Dwarven deity in Dungeons & Dragons

Moradin is the chief deity in the dwarven pantheon in the Dungeons & Dragons game and is a member of the default D&D pantheon. In 3rd edition, Moradin's domains are Creation, Earth, Good, Law, and Protection. The 5th Edition Players Handbook include Knowledge as a suggested domain. His titles include Soul Forger, Dwarffather, the All-Father, and the Creator. He created the first dwarves out of earthen materials and tutored them in dwarven ways.

==Publication history==
===Advanced Dungeons & Dragons 1st edition (1977–1988)===
Moradin was created by James M. Ward for the Deities and Demigods Cyclopedia (1980).

===Advanced Dungeons & Dragons 2nd edition (1989–1999)===
Moradin was first detailed as part of the dwarven pantheon in the Forgotten Realms in Dwarves Deep (1990).

Moradin was detailed in the book Monster Mythology (1992), including details about his priesthood.

His role in the cosmology of the Planescape campaign setting was described in On Hallowed Ground (1996).

Moradin received a very detailed description for his role in the Forgotten Realms in Demihuman Deities (1998).

Moradin is described as one of the good deities that celestials can serve in the supplement Warriors of Heaven (1999).

===Dungeons & Dragons 3.0 edition (2000–2002)===
Moradin appears as one of the deities described in the Players Handbook for this edition (2000).

Moradin is detailed in Deities and Demigods (2002), and his role in the Forgotten Realms is revisited in Faiths and Pantheons (2002).

===Dungeons & Dragons 3.5 edition (2003–2007)===
Moradin appears in the revised Players Handbook for this edition (2003). His priesthood is detailed for this edition in Complete Divine (2004).

===Dungeons & Dragons 4th edition (2008–2014)===
Moradin appears as one of the deities described in the Players Handbook for this edition (2008). A setting-specific version of him appears in the Forgotten Realms Campaign Guide and the Forgotten Realms Player's Guide (both 2008) for this edition.

===Dungeons & Dragons 5th edition (2014–)===

Moradin appears in the list of Nonhuman Deities found in the Players Handbook for this edition (2014).

==Relationships==
Moradin is the head of the dwarven pantheon. He is married to Berronar Truesilver, and counts Gruumsh and Maglubiyet among his most fierce foes. He is friendly with Pelor.

In many campaign settings, the dwarven pantheon of gods consists of the leader Moradin, as well as Abbathor, Berronar Truesilver, Clanggedin Silverbeard, Dugmaren Brightmantle, Dumathoin, Muamman Duathal, and Vergadain. Other dwarven gods may be present in different campaign settings.

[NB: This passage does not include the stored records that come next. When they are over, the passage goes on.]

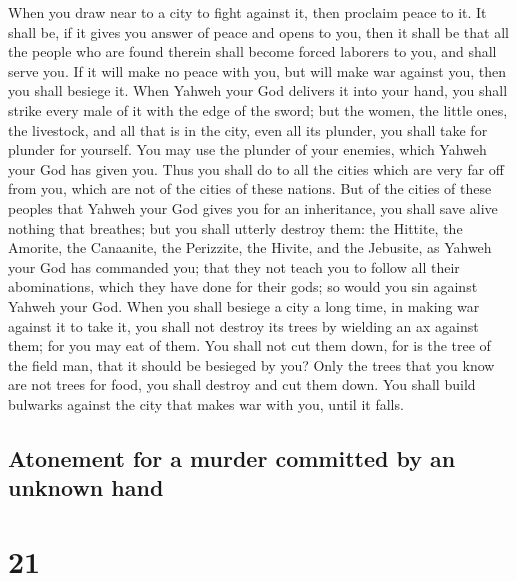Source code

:  When you draw near to a city to fight against it, then
proclaim peace to it.  It shall be, if it gives you
answer of peace and opens to you, then it shall be that all the people
who are found therein shall become forced laborers to you, and shall
serve you.  If it will make no peace with you, but will
make war against you, then you shall besiege it.  When
Yahweh your God delivers it into your hand, you shall strike every male
of it with the edge of the sword;  but the women, the
little ones, the livestock, and all that is in the city, even all its
plunder, you shall take for plunder for yourself. You may use the
plunder of your enemies, which Yahweh your God has given you.
 Thus you shall do to all the cities which are very far
off from you, which are not of the cities of these nations.
 But of the cities of these peoples that Yahweh your God
gives you for an inheritance, you shall save alive nothing that
breathes;  but you shall utterly destroy them: the
Hittite, the Amorite, the Canaanite, the Perizzite, the Hivite, and the
Jebusite, as Yahweh your God has commanded you;  that
they not teach you to follow all their abominations, which they have
done for their gods; so would you sin against Yahweh your God.
 When you shall besiege a city a long time, in making war
against it to take it, you shall not destroy its trees by wielding an ax
against them; for you may eat of them. You shall not cut them down, for
is the tree of the field man, that it should be besieged by you?
 Only the trees that you know are not trees for food, you
shall destroy and cut them down. You shall build bulwarks against the
city that makes war with you, until it falls.

\hypertarget{atonement-for-a-murder-committed-by-an-unknown-hand}{%
\subsection{Atonement for a murder committed by an unknown
hand}\label{atonement-for-a-murder-committed-by-an-unknown-hand}}

\hypertarget{section-20}{%
\section{21}\label{section-20}}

In 4th edition, Moradin counts Asmodeus as one of his chief enemies, and is closely allied with Bahamut.

==Realm==
Moradin's realm is Erackinor, on the plane of Mount Celestia, which he shares with his wife Berronar.

==Worshippers==
Moradin charges his followers with the task of removing the kingdoms of orcs and wiping out the followers of Gruumsh. He is upset if they flee from their foes or kill their fellow dwarves.

===Clergy===
Moradin's clerics wear earthy colors, with chain mail and silvered helms. His clerics are usually drawn from family lines, like most dwarven occupations.

===Hammers of Moradin===
The Hammers of Moradin are an elite military order dominated by crusaders and fighting clerics with chapters in nearly every dwarven stronghold and members drawn from every dwarven clan. The Hammers serve both as commanders of dwarven armies and as an elite strike force skilled in dealing with anything from large groups of orcs to great wyrms to malevolent fiends from the Lower Planes.

The order is dedicated to the defense of existing dwarven holdings and the carving out of new dwarven territories. Individual chapters have a great deal of local autonomy but, in times of great crisis, a Grand Council (the reigning monarchs and senior Hammers of the affected region) assemble to plot strategy and divine Moradin's will.

==Temples and rituals==
Moradin is worshipped at forges and hearths. Melted metals are sacrificed to him monthly.

==Holy days==
Moradin's holy days fall during the crescent moon.